MONDAY'S GIRLS (1993, Nigeria, 50 min.), directed by Ngozi Onwurah. In English and in Waikiriki with English subtitles.

DELUGE (1995, USA and Ethiopia, 60 min.), directed by Salem Mekuria. In English and Amharic with English subtitles.

 

Please answer the following questions, and do in-depth answers to three of them. Please bring in references to the interviews with the directors when possible and appropriate.

 

1. Discuss the titles of these two films. To what extent does each title capture the essence of its film?

 

 

 

2. Both films tell their "stories" by means of a voice-over narrator. How do the narrators of the two films differ? How do these differences affect the overall feel of the two films?

 

 

 

3. Discuss the setting of Monday's Girls.
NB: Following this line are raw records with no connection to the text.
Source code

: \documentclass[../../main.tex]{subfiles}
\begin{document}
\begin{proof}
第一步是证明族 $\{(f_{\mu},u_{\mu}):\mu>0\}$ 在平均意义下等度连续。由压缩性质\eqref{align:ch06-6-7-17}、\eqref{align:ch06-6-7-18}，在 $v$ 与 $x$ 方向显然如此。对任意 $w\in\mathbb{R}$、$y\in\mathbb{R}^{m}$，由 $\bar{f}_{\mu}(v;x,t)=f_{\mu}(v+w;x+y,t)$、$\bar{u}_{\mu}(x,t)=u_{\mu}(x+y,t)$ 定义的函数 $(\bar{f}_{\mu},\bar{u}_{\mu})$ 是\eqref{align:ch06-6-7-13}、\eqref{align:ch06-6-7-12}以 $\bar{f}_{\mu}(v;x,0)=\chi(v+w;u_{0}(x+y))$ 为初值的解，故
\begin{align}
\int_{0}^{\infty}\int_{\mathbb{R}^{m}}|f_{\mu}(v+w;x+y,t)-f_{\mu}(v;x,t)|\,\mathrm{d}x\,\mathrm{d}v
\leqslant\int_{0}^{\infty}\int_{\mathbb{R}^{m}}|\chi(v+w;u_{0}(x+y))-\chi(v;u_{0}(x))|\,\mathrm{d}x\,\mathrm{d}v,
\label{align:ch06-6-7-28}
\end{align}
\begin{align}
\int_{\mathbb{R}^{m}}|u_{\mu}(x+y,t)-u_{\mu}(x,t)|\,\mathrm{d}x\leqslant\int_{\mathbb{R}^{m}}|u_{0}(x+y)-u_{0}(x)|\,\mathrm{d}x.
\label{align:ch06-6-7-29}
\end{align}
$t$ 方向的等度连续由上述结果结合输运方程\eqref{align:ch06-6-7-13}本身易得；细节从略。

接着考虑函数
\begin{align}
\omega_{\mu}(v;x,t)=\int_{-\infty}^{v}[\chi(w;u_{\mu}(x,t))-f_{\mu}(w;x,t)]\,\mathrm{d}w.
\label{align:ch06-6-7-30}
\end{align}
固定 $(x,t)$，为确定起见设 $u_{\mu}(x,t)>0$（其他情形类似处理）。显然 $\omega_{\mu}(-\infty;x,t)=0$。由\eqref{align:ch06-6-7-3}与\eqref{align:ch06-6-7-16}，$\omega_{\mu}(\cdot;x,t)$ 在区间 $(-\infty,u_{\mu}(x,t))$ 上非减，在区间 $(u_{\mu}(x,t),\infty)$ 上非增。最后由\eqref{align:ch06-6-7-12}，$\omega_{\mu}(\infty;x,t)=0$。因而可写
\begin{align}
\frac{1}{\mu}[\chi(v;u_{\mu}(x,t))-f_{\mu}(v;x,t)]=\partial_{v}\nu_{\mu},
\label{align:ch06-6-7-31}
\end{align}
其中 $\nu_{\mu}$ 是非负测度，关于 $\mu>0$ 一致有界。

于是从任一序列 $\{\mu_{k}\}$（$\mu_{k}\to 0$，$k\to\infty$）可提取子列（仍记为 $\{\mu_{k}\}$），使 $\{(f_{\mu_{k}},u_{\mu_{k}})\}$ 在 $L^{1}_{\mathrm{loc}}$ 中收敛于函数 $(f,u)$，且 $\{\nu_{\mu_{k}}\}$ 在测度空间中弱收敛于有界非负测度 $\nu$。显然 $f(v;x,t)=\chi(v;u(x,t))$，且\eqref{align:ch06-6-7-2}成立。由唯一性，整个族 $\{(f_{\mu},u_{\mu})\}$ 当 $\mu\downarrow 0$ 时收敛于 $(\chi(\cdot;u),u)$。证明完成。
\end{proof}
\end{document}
The film is set in an island community at the mouth of the Niger River in Nigeria, among the Waikiriki people. What do you notice about this world, this community? Describe it.

 

 

 

4. Now do the same for the world of Deluge--natural setting and social setting.

 

 

 

5. The primary "characters" of Monday's Girls are Florence (who undergoes the entire iria initiation ritural) and Azikiwe (who does not). Compare these two young women.

 

 

 

6. Who are the main "characters" of Deluge? What do we come to learn about them over the course of the film?

 

 

 

7. Describe the iria ceremony in Monday's Girls--the preparation, "ticketing" inspection, the "fattening rooms," the copper impala rings, the final parade, including the gender roles of the observers and participants. What is the purpose of this ceremony, and what is your reaction to it?

 

 

 

8. Why do you think Ngozi Onwurah included the Azikiwe story? Do you find that it detracts from the focus on the young women who do go through the ritual?

 

 

 

9. At the end of Monday's Girls, Azikiwe, now back in the city, states "There are some traditions people should forget." Do you agree with her with respect to this ritual? Why or why not?

 

10. Based on what you've read and what you feel from the film, to what extent would you say that Monday's Girls was affected by its BBC (i.e., European) funding?

 

 

 

11. Deluge opens and closes with the director at her editing table. This creates a film that feels very different than Monday's Girls, no? Discuss the director's presence in Deluge.

 

 

 

12. Overall, what are some of the ways in which these two films are similar in purpose and technique, and what are some of the ways in which they differ?

 

 

 

13. Think more specifically about the way that music is used in the two films, and for what purpose. How much soundtrack music do you find in Monday's Girls? How much source music? How about for Deluge? Why the difference?

 

 

 

14. If you look closely at Deluge, you'll see the familiar structural pattern of status quo/disruption/increasing conflict/restoration or establishment of new status quo. How exactly does the pattern play itself out in this film?

 

 

 

15. Based on Deluge, what would you say are the lessons to be learned from the overthrow of Emperor Haile Selasse in 1974, the establishment of the Derg and the subsequent terror, the conduct and fate of the young idealists, the influence of Cold War politics, etc.? Also, would you say that Mekuria's use of her own personal story obscures the more important politico-historical lessons to be learned, or does it enhance them?

 

 

 

16. Mekuria describes a period in history that was exceptionally brutal and violent. How does she depict that violence? Would you have rather seen her depict the violence differently? What do you think of her choices?

 

 

 

17. Ngozi Onwurah is a Nigerian woman who was mainly raised and educated in England; Salem Mekuria was raised in Ethiopia but had left the country before the "deluge" occurred and remains an expatriate. Both are thus in a sense both insiders and outsiders with respect to the events depicted in the two films. Do you see any significance in their status as insiders/outsiders for their films?

 

 

 

18. These are both films by women directors. To what extent are these films marked/shaped by their having been made created by women?